New BBQ-by-mail option puts the ‘convenience’ in Convenience West

MARFA — Local barbecue eatery Convenience West launched a new shipping operation this week, opening their online shop to barbecue fans across the country. Effective immediately, customers in the contiguous United States can order a whole brisket or a bottle of sauce and have it reach their door within 48 hours of shipping.

Mark Scott, the pitmaster and a co-owner of Convenience West, said the pandemic shutdown allowed the team to tackle the challenges of launching an online shop and figuring out the logistics of shipping their frozen briskets. When the restaurant closed down in March of 2020, they began learning the virtual retail ropes to sell their foods locally through online ordering.

It was 2019 when Convenience West first tried long-distance shipping, when a friend requested some barbecue for his wedding and the team obliged. Then, Donald Judd’s exhibition at the Museum of Modern Art opened in March of last year, and the restaurant refined their mailing process to feed Judd Foundation guests at a catered dinner. When the restaurant posted an Instagram of their Judd Foundation shipment, “people were pretty interested” in getting their own Marfa-smoked meat deliveries, Scott says.

The site offers the option to purchase a whole brisket, which averages around 5.5 lbs and is shipped frozen, along with instructions for thawing, storing, and reheating the cut of beef.
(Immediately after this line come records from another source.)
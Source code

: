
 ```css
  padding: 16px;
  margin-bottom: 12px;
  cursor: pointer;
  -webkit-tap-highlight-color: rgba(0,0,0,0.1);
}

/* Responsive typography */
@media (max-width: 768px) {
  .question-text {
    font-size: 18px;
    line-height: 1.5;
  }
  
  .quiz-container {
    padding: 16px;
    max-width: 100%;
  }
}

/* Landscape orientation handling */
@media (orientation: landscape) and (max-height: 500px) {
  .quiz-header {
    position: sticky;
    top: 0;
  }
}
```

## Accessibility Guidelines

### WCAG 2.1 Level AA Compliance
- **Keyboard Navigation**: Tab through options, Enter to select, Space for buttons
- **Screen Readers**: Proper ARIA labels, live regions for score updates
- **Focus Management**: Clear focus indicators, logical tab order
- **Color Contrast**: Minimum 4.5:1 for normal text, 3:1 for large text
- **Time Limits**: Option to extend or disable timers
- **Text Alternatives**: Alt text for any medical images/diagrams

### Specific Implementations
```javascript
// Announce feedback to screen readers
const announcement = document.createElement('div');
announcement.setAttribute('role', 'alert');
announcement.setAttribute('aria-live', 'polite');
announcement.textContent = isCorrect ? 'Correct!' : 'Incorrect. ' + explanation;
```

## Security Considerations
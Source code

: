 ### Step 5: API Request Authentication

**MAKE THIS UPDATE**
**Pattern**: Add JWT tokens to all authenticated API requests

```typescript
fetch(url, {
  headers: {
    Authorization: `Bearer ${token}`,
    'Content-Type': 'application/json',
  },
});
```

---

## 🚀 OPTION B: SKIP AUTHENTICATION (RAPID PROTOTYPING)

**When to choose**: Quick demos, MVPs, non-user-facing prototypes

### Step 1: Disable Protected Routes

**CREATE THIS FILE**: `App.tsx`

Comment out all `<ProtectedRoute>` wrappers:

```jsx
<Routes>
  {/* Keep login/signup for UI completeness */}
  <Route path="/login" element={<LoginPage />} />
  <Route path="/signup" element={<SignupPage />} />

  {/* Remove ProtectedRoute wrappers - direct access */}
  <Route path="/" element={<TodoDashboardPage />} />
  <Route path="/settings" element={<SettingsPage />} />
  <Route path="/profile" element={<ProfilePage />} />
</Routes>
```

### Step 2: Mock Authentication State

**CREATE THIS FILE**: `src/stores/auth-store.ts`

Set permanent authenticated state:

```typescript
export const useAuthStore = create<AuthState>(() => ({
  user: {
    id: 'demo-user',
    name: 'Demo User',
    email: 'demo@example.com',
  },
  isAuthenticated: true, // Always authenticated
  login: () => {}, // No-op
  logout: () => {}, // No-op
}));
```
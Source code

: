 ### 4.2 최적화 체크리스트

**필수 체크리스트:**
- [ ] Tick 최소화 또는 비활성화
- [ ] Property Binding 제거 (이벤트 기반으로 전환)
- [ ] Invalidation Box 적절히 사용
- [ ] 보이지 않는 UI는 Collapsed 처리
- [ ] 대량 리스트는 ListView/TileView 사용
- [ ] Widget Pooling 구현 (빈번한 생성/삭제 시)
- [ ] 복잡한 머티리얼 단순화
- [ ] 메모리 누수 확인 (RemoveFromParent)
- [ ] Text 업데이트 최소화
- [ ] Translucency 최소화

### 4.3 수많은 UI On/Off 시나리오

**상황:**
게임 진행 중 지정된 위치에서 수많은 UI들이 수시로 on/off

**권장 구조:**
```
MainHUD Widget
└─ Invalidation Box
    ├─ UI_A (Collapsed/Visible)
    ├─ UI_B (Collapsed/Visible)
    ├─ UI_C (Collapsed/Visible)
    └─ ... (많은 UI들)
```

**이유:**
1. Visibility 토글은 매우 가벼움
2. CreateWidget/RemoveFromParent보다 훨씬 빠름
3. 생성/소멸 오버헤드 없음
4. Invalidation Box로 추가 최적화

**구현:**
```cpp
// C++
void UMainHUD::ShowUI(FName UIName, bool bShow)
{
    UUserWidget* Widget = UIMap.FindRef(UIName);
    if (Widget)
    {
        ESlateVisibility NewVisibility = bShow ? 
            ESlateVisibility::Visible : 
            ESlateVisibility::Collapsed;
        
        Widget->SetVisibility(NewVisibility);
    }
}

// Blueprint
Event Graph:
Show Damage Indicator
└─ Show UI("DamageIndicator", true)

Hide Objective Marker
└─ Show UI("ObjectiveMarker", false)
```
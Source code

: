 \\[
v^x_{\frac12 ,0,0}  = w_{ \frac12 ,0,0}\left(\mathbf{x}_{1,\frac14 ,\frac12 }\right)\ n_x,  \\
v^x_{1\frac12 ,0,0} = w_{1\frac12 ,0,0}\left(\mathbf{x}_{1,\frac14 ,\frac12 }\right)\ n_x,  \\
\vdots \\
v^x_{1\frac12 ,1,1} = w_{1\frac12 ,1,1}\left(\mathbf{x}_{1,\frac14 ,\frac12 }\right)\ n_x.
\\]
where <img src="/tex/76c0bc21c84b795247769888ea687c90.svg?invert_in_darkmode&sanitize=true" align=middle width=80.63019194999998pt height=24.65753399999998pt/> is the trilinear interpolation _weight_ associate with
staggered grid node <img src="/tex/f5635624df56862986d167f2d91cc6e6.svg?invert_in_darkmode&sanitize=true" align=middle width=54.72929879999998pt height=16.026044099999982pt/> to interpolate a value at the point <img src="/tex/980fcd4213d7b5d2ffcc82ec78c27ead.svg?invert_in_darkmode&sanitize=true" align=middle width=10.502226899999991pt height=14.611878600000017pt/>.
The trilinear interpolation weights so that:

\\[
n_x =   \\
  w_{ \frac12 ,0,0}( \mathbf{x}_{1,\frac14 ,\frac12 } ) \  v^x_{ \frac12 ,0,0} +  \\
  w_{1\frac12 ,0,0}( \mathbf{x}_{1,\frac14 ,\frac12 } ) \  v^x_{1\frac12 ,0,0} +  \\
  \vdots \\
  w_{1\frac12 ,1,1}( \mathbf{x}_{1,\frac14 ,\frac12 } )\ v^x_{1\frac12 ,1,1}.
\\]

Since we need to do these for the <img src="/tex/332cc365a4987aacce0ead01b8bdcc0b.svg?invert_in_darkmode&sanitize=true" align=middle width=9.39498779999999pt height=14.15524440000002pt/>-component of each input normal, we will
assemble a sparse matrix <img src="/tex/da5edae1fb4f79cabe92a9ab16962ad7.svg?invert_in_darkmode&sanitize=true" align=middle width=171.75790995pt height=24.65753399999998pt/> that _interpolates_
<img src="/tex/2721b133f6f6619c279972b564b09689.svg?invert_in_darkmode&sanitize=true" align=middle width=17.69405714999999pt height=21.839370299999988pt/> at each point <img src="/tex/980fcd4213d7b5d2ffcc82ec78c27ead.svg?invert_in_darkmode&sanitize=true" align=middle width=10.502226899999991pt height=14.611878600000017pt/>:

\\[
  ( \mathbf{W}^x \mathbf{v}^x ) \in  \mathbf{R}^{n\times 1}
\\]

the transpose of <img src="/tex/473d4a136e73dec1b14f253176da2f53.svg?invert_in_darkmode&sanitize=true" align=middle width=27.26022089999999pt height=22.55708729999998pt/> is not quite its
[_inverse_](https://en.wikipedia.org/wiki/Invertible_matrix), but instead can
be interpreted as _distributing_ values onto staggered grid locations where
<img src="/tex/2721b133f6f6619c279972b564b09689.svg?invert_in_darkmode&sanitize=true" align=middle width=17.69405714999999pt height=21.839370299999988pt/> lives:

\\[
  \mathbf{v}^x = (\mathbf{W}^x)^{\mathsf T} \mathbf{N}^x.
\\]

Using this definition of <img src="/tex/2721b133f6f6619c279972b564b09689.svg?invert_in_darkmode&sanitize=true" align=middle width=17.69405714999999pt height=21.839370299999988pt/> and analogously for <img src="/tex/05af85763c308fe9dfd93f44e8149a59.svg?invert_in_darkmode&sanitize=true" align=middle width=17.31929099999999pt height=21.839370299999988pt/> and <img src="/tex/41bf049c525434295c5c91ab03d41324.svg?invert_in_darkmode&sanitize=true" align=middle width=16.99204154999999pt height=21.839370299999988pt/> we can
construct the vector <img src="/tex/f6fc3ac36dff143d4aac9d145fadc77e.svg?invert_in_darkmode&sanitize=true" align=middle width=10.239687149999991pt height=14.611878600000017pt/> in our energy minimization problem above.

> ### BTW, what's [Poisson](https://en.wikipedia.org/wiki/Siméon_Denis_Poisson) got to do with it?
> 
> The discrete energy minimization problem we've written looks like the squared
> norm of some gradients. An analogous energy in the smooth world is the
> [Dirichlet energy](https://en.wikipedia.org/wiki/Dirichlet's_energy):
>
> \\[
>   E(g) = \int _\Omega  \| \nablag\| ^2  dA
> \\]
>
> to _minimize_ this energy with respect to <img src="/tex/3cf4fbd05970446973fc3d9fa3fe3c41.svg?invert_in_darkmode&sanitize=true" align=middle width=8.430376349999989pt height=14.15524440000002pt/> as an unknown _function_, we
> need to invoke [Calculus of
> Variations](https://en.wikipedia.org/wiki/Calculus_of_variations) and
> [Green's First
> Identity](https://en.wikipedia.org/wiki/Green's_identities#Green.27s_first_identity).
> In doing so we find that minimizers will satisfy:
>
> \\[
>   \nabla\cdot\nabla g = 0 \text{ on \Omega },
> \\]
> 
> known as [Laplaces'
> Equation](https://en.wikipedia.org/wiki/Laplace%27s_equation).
Since the restaurant’s indoor and outdoor dining options are still closed due to the pandemic, the pared-down staff is slow cooking briskets on a once-a-week basis, meaning brisket orders can be placed all week, but only ship on Tuesdays for now.

At Convenience West, briskets are slow cooked every Thursday night in Marfa. By the next morning, they are cooled in the fridge, vacuum sealed, and frozen for at least a day, in preparation for their journey. Finally, they are packaged for shipment in a box with cold packs, and mailed on Tuesday with a two-day delivery time. “In theory,” Scott says, “it should be just about defrosted when it arrives.”

Shipping perishable food can be tough, but the Convenience West team had an added obstacle in figuring out the logistics: none of them wanted to buy styrofoam boxes, which are not biodegradable. “That’s been the biggest hurdle to clear with this,” Scott says. “It was easy to get a vacuum sealer, easy to smoke briskets, but really getting the shipping material has been a challenge.”

To offer a biodegradable package without sacrificing the quality of the container, the team sourced cardboard boxes, insulated liners and cold packs, all of which are recyclable or compostable.

The cold packs are recyclable plastic which can be reused, or broken down by composting the “gooey inside” and recycling the outside. The insulated liners are paper and #1 recyclable plastic. To Scott, “perfect” would be fully paper-based and compostable, but for now he says the packaging is “a good step in the right direction.”

But the delivered goods inside certainly outshine the packaging. Convenience West briskets are prime, black angus briskets, rubbed with salt and pepper and smoked over oak wood. Scott said their method is to be “nice to them,” adding, “We’re not reinventing the wheel or anything. We don’t try to do too much to it; we let the brisket do the talking.”

While a whole brisket runs $120 plus shipping, Scott said, “We want to keep it accessible to anybody that wants to get their hands on ‘the good good,’” his way of describing the barbecue Convenience West offers. The crew wants to make their food available to a wider audience that might see the price of a whole brisket as a barrier.

For that, Scott says sausage links may be the next step. They are lighter to ship, and the restaurant has offered a variety of sausages on their local menu already. He hopes the restaurant can expand online offerings once they have added some more staff and reopened outdoor dining options at their space.

Orders have already begun this week, and the pitmaster said that as the online sales grow, they envision adding menu items like a mustard barbecue sauce, a hot sauce, spice rubs, different sausage links and maybe even pork ribs.

“There will always be brisket, there will always be sauce, but one week we’ll maybe have more of this, or get excited about something and throw it up there,” he said. “We’ll let people around the world know the standards will always be there, but there might be revolving or weird things as we get excited.”